YAHYA KEMAL’İN 2187 İSTANBUL’U
Yahya Kemal'in 1913 yılında kaleme aldığı "Çamlar Altında Musahabe" adlı eser de bir bilim kurgu eseridir.
🔹 Öykünün karakteri bir zaman makinesi ile 2187 yılının İstanbul'una yolculuk eder ve dev bir köprü ile gökyüzünde birçok uçak görür.
🔹 Artık ticari nakliyat için gemiler değil; uçaklar kullanılmaktadır, bütün ulaşım uçaklarla sağlanmaktadır ve karakter, buranın İstanbul olamayacağını, daha sonra tarihi camileri görünce şehrin gerçekten de İstanbul olduğunu anlar.

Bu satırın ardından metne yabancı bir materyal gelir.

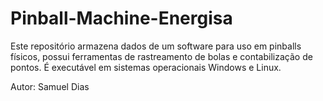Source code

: # Pinball-Machine-Energisa

Este repositório armazena dados de um software para uso em pinballs físicos, possui ferramentas de rastreamento de bolas e contabilização de pontos. É executável em sistemas operacionais Windows e Linux.

Autor:
    Samuel Dias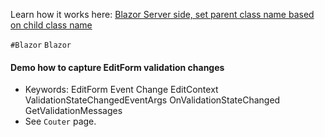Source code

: Learn how it works here: [Blazor Server side, set parent class name based on child class name](https://stackoverflow.com/questions/58307866/blazor-server-side-set-parent-class-name-based-on-child-class-name/58309343#58309343)

`#Blazor` `Blazor`

#### Demo how to capture EditForm validation changes

* Keywords: EditForm Event Change EditContext ValidationStateChangedEventArgs OnValidationStateChanged GetValidationMessages
* See `Couter` page.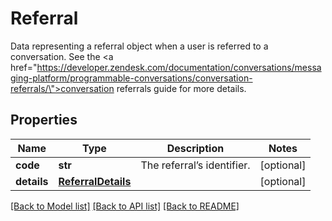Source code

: # Referral

Data representing a referral object when a user is referred to a conversation. See the <a href=\"https://developer.zendesk.com/documentation/conversations/messaging-platform/programmable-conversations/conversation-referrals/\">conversation referrals</a> guide for more details. 
## Properties
Name | Type | Description | Notes
------------ | ------------- | ------------- | -------------
**code** | **str** | The referral’s identifier. | [optional] 
**details** | [**ReferralDetails**](ReferralDetails.md) |  | [optional] 

[[Back to Model list]](../README.md#documentation-for-models) [[Back to API list]](../README.md#documentation-for-api-endpoints) [[Back to README]](../README.md)



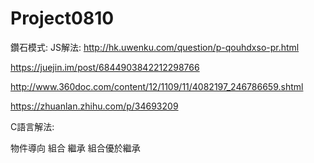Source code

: # Project0810

鑽石模式:
JS解法:
http://hk.uwenku.com/question/p-qouhdxso-pr.html

https://juejin.im/post/6844903842212298766

http://www.360doc.com/content/12/1109/11/4082197_246786659.shtml

https://zhuanlan.zhihu.com/p/34693209

C語言解法:



物件導向 組合 繼承
組合優於繼承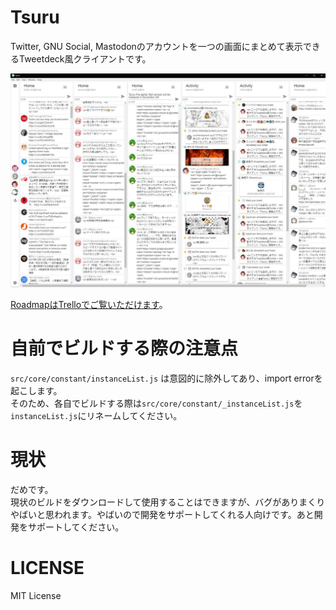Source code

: # Tsuru
Twitter, GNU Social, Mastodonのアカウントを一つの画面にまとめて表示できるTweetdeck風クライアントです。  
  
![Tsuru動作画像](./images/ver0_1_0_view.jpg "はい")  
  
[RoadmapはTrelloでご覧いただけます](https://trello.com/b/Id3TjFbr)。  
  
# 自前でビルドする際の注意点
`src/core/constant/instanceList.js` は意図的に除外してあり、import errorを起こします。  
そのため、各自でビルドする際は`src/core/constant/_instanceList.js`を`instanceList.js`にリネームしてください。
  
# 現状
だめです。  
現状のビルドをダウンロードして使用することはできますが、バグがありまくりやばいと思われます。やばいので開発をサポートしてくれる人向けです。あと開発をサポートしてください。
  
# LICENSE
MIT License
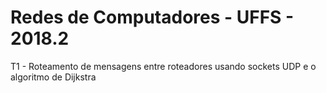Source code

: # Redes de Computadores - UFFS - 2018.2

T1 - Roteamento de mensagens entre roteadores usando sockets UDP e o algoritmo de Dijkstra
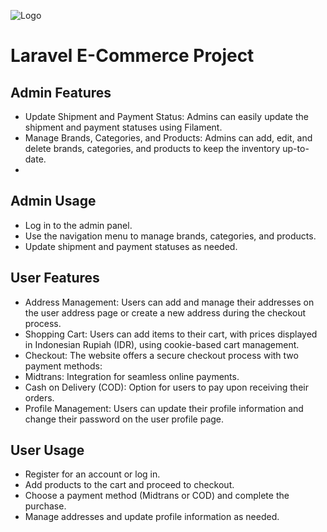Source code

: 
![Logo](https://raw.githubusercontent.com/laravel/art/master/logo-lockup/5%20SVG/2%20CMYK/1%20Full%20Color/laravel-logolockup-cmyk-red.svg)


#  Laravel E-Commerce Project 


## Admin  Features

- Update Shipment and Payment Status: Admins can easily update the shipment and payment statuses using Filament.
- Manage Brands, Categories, and Products: Admins can add, edit, and delete brands, categories, and products to keep the inventory up-to-date.
- 
## Admin  Usage
- Log in to the admin panel.
- Use the navigation menu to manage brands, categories, and products.
- Update shipment and payment statuses as needed.

## User   Features

- Address Management: Users can add and manage their addresses on the user address page or create a new address during the checkout process.
- Shopping Cart: Users can add items to their cart, with prices displayed in Indonesian Rupiah (IDR), using cookie-based cart management.
- Checkout: The website offers a secure checkout process with two payment methods:
- Midtrans: Integration for seamless online payments.
- Cash on Delivery (COD): Option for users to pay upon receiving their orders.
- Profile Management: Users can update their profile information and change their password on the user profile page.

## User   Usage
- Register for an account or log in.
- Add products to the cart and proceed to checkout.
- Choose a payment method (Midtrans or COD) and complete the purchase.
- Manage addresses and update profile information as needed.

🔹 Geçmiş ile gelecek, gelenek ile modern teknolojinin birleştirildiği bu eserde, ulaşımda tamamen uçağın kullanılması ile şehrin geniş caddelere ve çok katlı binalara ihtiyaç duymayacağı; herkesin istediği bir köy evinde temiz havada yaşayabileceği, büyük şehirlerin lüzumsuz hale geleceği vurgulanır.
MÜSLÜMANLARIN ‘MEGALİ İDEASI’
Hasan Rûşenî Barkın'ın 1914'te kaleme aldığı "Rûşenî'nin Rüyası - Müslümanların 'Megali İdeası' Gaye-i Hayâliyesi" adlı eser, 100 yıl sonrasını konu alır.
🔹 Eser, Osmanlı'nın başkenti İstanbul'da, sömürgecilerden bağımsızlığını kazanan Hindistan'da ve Endonezya'nın Java Adası'nda geçer.
🔹 Türk bir gezginin Hint bir yazarı ziyareti için yola çıkması ile başlayan eserde ana karakter, daha sonra İstanbul'a döndüğünde şehrin çok gelişmiş olduğunu; Beyazıt, Beyoğlu ve Boğaziçi'nin tepelerinde büyük trenlerin uçtuğunu; Haliç üzerinde pek çok köprü kurulduğunu görmüştür.
🔹 Yazarın tasavvur ettiği dünya aynı zamanda İslam ülkelerinin egemenliğindeki bir dünyadır. İslam ülkelerinin hiçbirinde Hristiyanlara ve Avrupalılara ait hiçbir kültürel iz kalmamıştır.
(x) 🚀 Uzay Baronları'ndan alıntılar
BİLİM KURGUYA KONU OLAN İKİNCİ ŞEHİR: ANKARA
Refik Halid Karay'ın 1921'de kaleme aldığı "Hülya Bu Ya…" adlı eser ise diğerlerinden farklı olarak İstanbul'da değil Ankara'da geçer.
🔹 Zaman olarak uzak bir geleceğin değil; o günün dünyasının yani 1921 yılının konu alındığı eserde, Refik Halid Karay, bilimsel ve teknolojik açıdan Batı ülkelerini geride bırakmış bir Ankara tahayyülü oluşturmuştur.
🔹 Amerikalı bir gezginin Ankara'ya dair seyahat izlenimlerinin aktarıldığı tasavvuru ile yola çıkılan bu eserde, Ankara'da az bir zamanda muazzam teknolojik atılımlar gerçekleşmiş; "kendiliğinden hareket eden yollar" icat edilmiştir.
🔹 Meclis'in yerinin boş olduğu; çünkü milletvekillerinin zaman kaybetmemek amacıyla "konuşucu" ve "sesli bir telefon" kullanarak işlerini bulundukları yerden takip ettikleri anlatılmıştır. Meclis oturumları bu şekilde toplu olarak gerçekleştirilmektedir.
🔹 Şehirde suç oranı yoktur çünkü ruhların röntgenini çeken bir makine icat edilmiştir. Hastalıklı olan organın yerine ise yapay kalp, böbrek ya da beyin yerleştirilmektedir.